Software containers and cloud computing are not yet common for computational reproducibility in the social sciences, so we will briefly review them. 9 Software containers, such as Docker, are designed to ensure that software that runs on one computer can run in exactly the same way on another computer. Containers ensure portability through encapsulation. Roughly, software containers create an appropriately configured minicomputing environment within a larger computing environment and then make it easy to move this minicomputing environment from one computer to another, independent of the operating systems. This minicomputing environment can include all the supporting software the research code depends on, and it can keep these dependencies separate from all the other code that runs on the host computer. For example, the results in Stanescu et al. (2019) were created with code that requires version 0.7.4 of the R package dplyr. Without a software container, anyone wishing to reproduce the results in the article would need to install version 0.7.4 of dplyr, and all the packages on which it depends, on his or her computer. This installation process is easy with just one relatively new, high-quality package. But when code requires many packages, particularly old and complex packages, installing all the necessary dependencies can be difficult, frustrating, and error prone. These difficulties become even more extreme if the researcher attempting to reproduce these results is also working on another project that requires a different version of the same package. The ugly process of installing dependencies and managing competing dependencies across projects is sometimes referred to as “dependency hell.” Containers prevent dependency hell. They do this by making an appropriately configured minicomputing environment (e.g., with the necessary version of dplyr) that can easily be installed on a new computer and hidden from the other software running on the new machine.
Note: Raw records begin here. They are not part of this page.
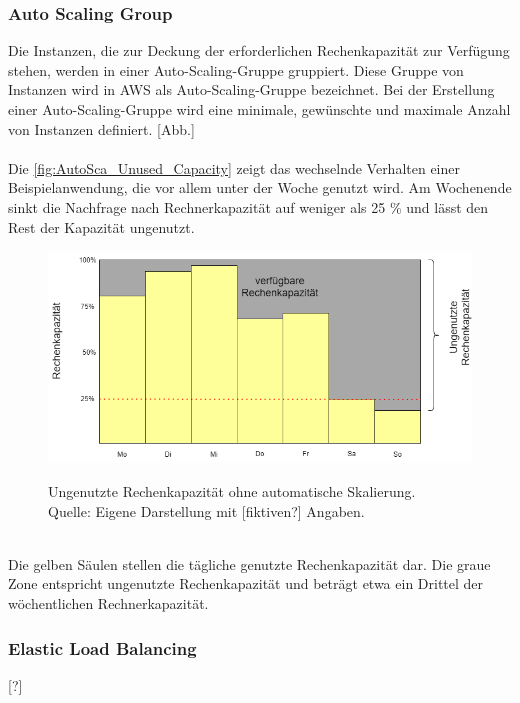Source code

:\subsubsection*{Auto Scaling Group}
Die Instanzen, die zur Deckung der erforderlichen Rechenkapazität zur Verfügung stehen, werden in einer Auto-Scaling-Gruppe gruppiert. Diese Gruppe von Instanzen wird in AWS als Auto-Scaling-Gruppe bezeichnet. Bei der Erstellung einer Auto-Scaling-Gruppe wird eine minimale, gewünschte und maximale Anzahl von Instanzen definiert. 
[Abb.]
\\\\
Die \autoref{fig:AutoSca_Unused_Capacity} zeigt das wechselnde Verhalten einer Beispielanwendung, die vor allem unter der Woche genutzt wird. Am Wochenende sinkt die Nachfrage nach Rechnerkapazität auf weniger als 25 \% und lässt den Rest der Kapazität ungenutzt. 
\begin{figure}[h]
    \centering
    \includegraphics[scale=0.5]{sources/AutoCap Unused Capacity}
    \caption[Ungenutzte Rechenkapazität ohne automatische Skalierung]{}
    \label{fig:AutoSca_Unused_Capacity} Ungenutzte Rechenkapazität ohne automatische Skalierung. \\
    Quelle: Eigene Darstellung mit [fiktiven?] Angaben. 
  \end{figure}\\
Die gelben Säulen stellen die tägliche genutzte Rechenkapazität dar.
Die graue Zone entspricht ungenutzte Rechenkapazität und beträgt etwa ein Drittel der wöchentlichen Rechnerkapazität.
\subsubsection*{Elastic Load Balancing}%
[?]
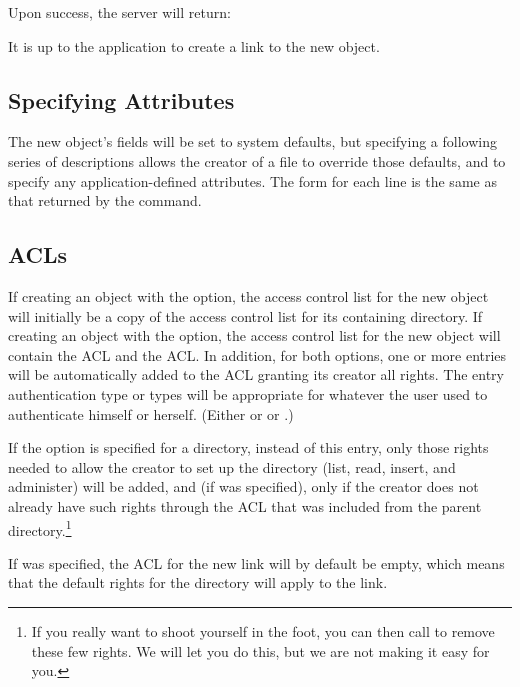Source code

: Upon success, the server will return:
\begin{command}
  
\end{command}
It is up to the application to create a link to the new object.  

\subsection{Specifying Attributes}

The new object's fields will be set to system defaults, but
specifying a following series of  descriptions allows
the creator of a file to override those defaults, and to specify any
application-defined attributes.  The form for each  line is
the same as that returned by the
 command.

\subsection{ACLs}

If creating an object with the  option, the access
control list for the new object will initially be a copy of the access control
list for its containing directory.  If creating an object with the
 option, the access control list for the new object will
contain the  ACL and the  ACL.
In addition,
for both options, one or more entries will be automatically added to the ACL
granting its creator all rights.  The entry authentication type or types
will be appropriate for whatever the user used to authenticate himself
or herself.  (Either   or  or
.)

If the  option is
specified for a directory, instead of this entry, only those rights needed to 
allow the creator to set up the directory (list, read, insert, and
administer) will be added, and (if  was specified), only
if the creator does not already have such rights through the ACL that
was included from the parent directory.\footnote{If you really want to shoot yourself in the foot, you can
then call  to remove these few rights.  We will let you
do this, but we are not making it easy for you.} 

If  was specified, the ACL for the new link will
by default be empty, which means that the default rights for the
directory will apply to the link.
There are two main things a researcher can do with containers: create them and work inside them. To create a container, a researcher starts by making a list of the all the things to be included in the computing environment. With Docker, this configuration file is called a “Dockerfile.” Figure 2 shows the Dockerfile for Stanescu et al. (2019). Then the researcher executes the Dockerfile, and Docker creates a bundle of all the necessary software. With Docker, this bundle of software is called a “Docker image.” The Dockerfile for Stanescu et al. (2019) is relatively simple, but some were much more difficult to create. For example, the Dockerfile for Davidson (2019) required 87 packages. 10
This Dockerfile specifies the dependencies required for Stanescu et al. (2019). In addition to R, we install system packages, such as libssl-dev, and R packages, such as dplyr. For the R packages, we first installed the newest version of the required packages along with the necessary dependencies. However, sometimes these newest versions did not match the versions used by the authors. In these situations, we then overwrote the newest version with the one that was specified by the authors.
Once a Docker image is created and published online, a new researcher can install it to his or her computer and use the image to create an appropriately configured container. The new researcher can then go inside of the container and work in a computing environment that was created to support the replication of the original scientific results. Furthermore, this computing environment is separate from the larger computing environment on the new researcher’s computer. A researcher downloading and using a Docker image does not need to understand exactly how it was created, which means that it is much easier to use an image than create one. Although Docker itself may be replaced in the future by alternative tools, we believe that the idea of software containers will likely be important for computational reproducibility for the foreseeable future.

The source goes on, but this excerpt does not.